Emmett slowly rose at this slightest bit of hope and began to ascend the icy stairs.
“The graveyard. I forgot about this place.” Emmett thought out loud.
Each step became more difficult to climb. Winter’s claw had reached inside his throat and removed his breath. He had to stop. He turned to look behind him at the street below when he noticed them.
“If shadow’s had shadows.” he thought.
They suddenly arose from the depths of Mother’s white blanket A crack in his vision revealed these streams of whirling seducers of thought. He stood on the icy stairway, entranced, staring into its eye when suddenly her bark broke the spell.
He turned back towards the light and slowly continued up the stairs.
“Hello? Hello? Adeline?!” He yelled loudly enough to be heard by the living but softly enough as to not disturb the dead.
Graveyards always bothered him. That’s why he had never seen this one up close before. The locals loved it though, being the ghost story fanatics that they were. But not Emmett. Even on those occasions when he went into the bookstore across the street he had to make an effort to not think about the place across the street. And he forced himself not to look at it. Occasionally a glance would come his way accidentally. Those were long moments.
Below Emmett’s conscious thought was a decision to turn back and look at the bookstore. So he followed it.
Now there he was, looking right at it from the graveyard. An open mouth filled with literary teeth formed by the printed word. Forced to remain enslaved each word was buried and left to rot just like the bodies which lay buried across the street. Now useless, both are laid to rest.
The stairs ended as Emmett’s boots were now feeling the dirt below the snow. He was close to the light. He could hear Adeline’s breath.
“Why doesn’t he try to help me? Bastard! He’s gotta hear me by now. I hope it’s not that guy who works in the bookstore across the street. He’s weird and creepy, even for my taste. ” He thought to himself and then hoped deeply it was Mr. Pelingrass.
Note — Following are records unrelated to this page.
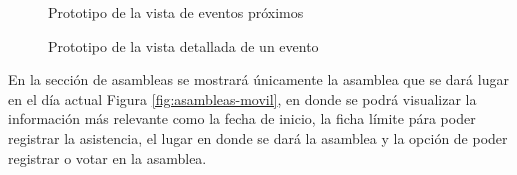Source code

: \begin{figure}[H]
    \centering
    \caption{Prototipo de la vista de eventos próximos}
    \label{fig:login-eventos}
\end{figure}


\begin{figure}[H]
    \centering
    \caption{Prototipo de la vista detallada de un evento}
    \label{fig:login-eventos-detalle}
\end{figure}

En la sección de asambleas se mostrará únicamente la asamblea que se dará lugar en el día actual Figura \ref{fig:asambleas-movil}, en donde se podrá visualizar la información más relevante como la fecha de inicio, la ficha límite pára poder registrar la asistencia, el lugar en donde se dará la asamblea y la opción de poder registrar o votar en la asamblea.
Emmett rarely went into The Reader's’ Den. He had probably only been in there a few times over the last twenty years of coming here. He usually brought his own book but every once in awhile would forget to bring it with him so instead of being bored to death after nightfall he would go into town and get one from The Reader’s Den. The last time he went in that guy was there again. He always stared at Emmett, no smile, no grin, no frown, no scowl, nothing, just empty staring. And the last time he went in the guy just appeared behind him in the Fiction nook and said,
“Please make sure to keep the cap on your drink sir. Otherwise it makes the books nervous.”
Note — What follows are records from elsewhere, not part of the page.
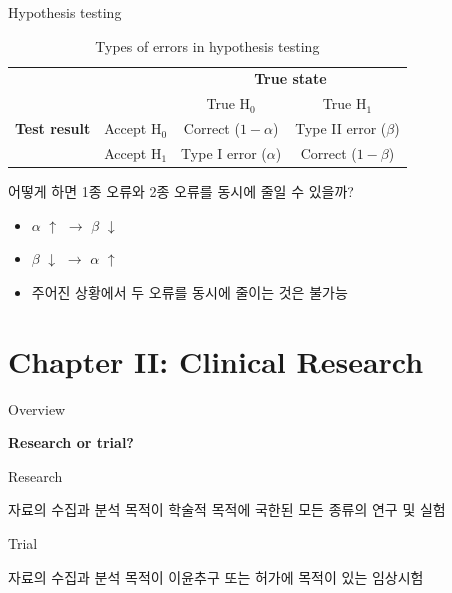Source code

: \documentclass[9pt,ignorenonframetext,xcolor=dvipsnames]{beamer}
\providecommand{\tightlist}{%
  \setlength{\itemsep}{0pt}\setlength{\parskip}{0pt}}
\newlength{\wideitemsep}
\let\olditem\item
\renewcommand{\item}{\setlength{\itemsep}{\wideitemsep}\olditem}
\begin{document}
\begin{frame}{Hypothesis testing}

\begin{table}
  \centering
  \caption{Types of errors in hypothesis testing}
  \begingroup\footnotesize
  \begin{tabular}{cccc}
  \toprule
                              &                         & \multicolumn{2}{c}{\textbf{True state}} \\ \cmidrule(l){3-4}
                              &                         & True $\mathrm{H}_{0}$    & True $\mathrm{H}_{1}$ \\
  \midrule
  \textbf{Test result}       & Accept $\mathrm{H}_{0}$  & Correct ($1-\alpha$)     & Type II error ($\beta$)\\
                             & Accept $\mathrm{H}_{1}$  & Type I error ($\alpha$)  &  Correct ($1-\beta$) \\
  \bottomrule                  
  \end{tabular}
  \endgroup
\end{table}

어떻게 하면 1종 오류와 2종 오류를 동시에 줄일 수 있을까?

\begin{itemize}
\tightlist
\item
  \(\alpha\) \(\uparrow\) \(\rightarrow\) \(\beta\) \(\downarrow\)
\item
  \(\beta\) \(\downarrow\) \(\rightarrow\) \(\alpha\) \(\uparrow\)
\item
  주어진 상황에서 두 오류를 동시에 줄이는 것은 불가능
\end{itemize}

\end{frame}

\section{Chapter II: Clinical
Research}\label{chapter-ii-clinical-research}

\begin{frame}{Overview}

\LARGE{\textbf{Research or trial?}}

\begin{block}{Research}

\normalsize{자료의 수집과 분석 목적이 학술적 목적에 국한된 모든 종류의 연구 및 실험}

\end{block}

\begin{block}{Trial}

\normalsize{자료의 수집과 분석 목적이 이윤추구 또는 허가에 목적이 있는 임상시험}

\end{block}

\end{frame}
\end{document}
This made Emmett nervous. It was an odd comment coming from an odd man. Also thinking about it now Emmett remembered how they didn’t creak that day.
He looked up again and realized he had reached the top of the hill. The soft yellow light was emanating from a lantern that was perched in a small tree and shining through the thick flakes of snow and into an open grave.
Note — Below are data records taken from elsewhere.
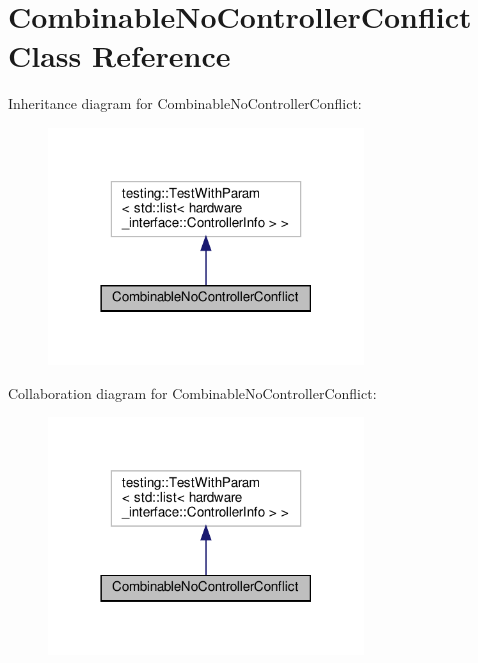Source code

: \hypertarget{class_combinable_no_controller_conflict}{}\section{Combinable\+No\+Controller\+Conflict Class Reference}
\label{class_combinable_no_controller_conflict}


Inheritance diagram for Combinable\+No\+Controller\+Conflict\+:
\nopagebreak
\begin{figure}[H]
\begin{center}
\leavevmode
\includegraphics[width=237pt]{class_combinable_no_controller_conflict__inherit__graph}
\end{center}
\end{figure}


Collaboration diagram for Combinable\+No\+Controller\+Conflict\+:
\nopagebreak
\begin{figure}[H]
\begin{center}
\leavevmode
\includegraphics[width=237pt]{class_combinable_no_controller_conflict__coll__graph}
\end{center}
\end{figure}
Suddenly he started to feel woozy, abstract, although his vision seemed to expand, exposing every artery of thought.
“Is this real?”
The grave rose up to meet him.
“It is real.”
Emmett noticed that the snowflakes disappeared as they passed through its opening. He didn’t understand but knew he no longer needed someone to save him from the terrible storm. It was a revelation that suddenly became intuitive thought. If Emmett would not leave, he would never move on, living the life he chose to live and loving only the people he wanted to love. It was a choice he could not make until now.
He noticed Adeline at his side. Her breath created a cloud of life around her. He smiled at her and she wagged her tail. It really was here.
“It’s okay girl, I’m coming too.”
Emmett crouched down next to her and gently caressed her smooth coat. She leaned into him.
Their shadows became shadows.
The snow began to fall into the open grave, landing gently on the boy’s face, becoming tears.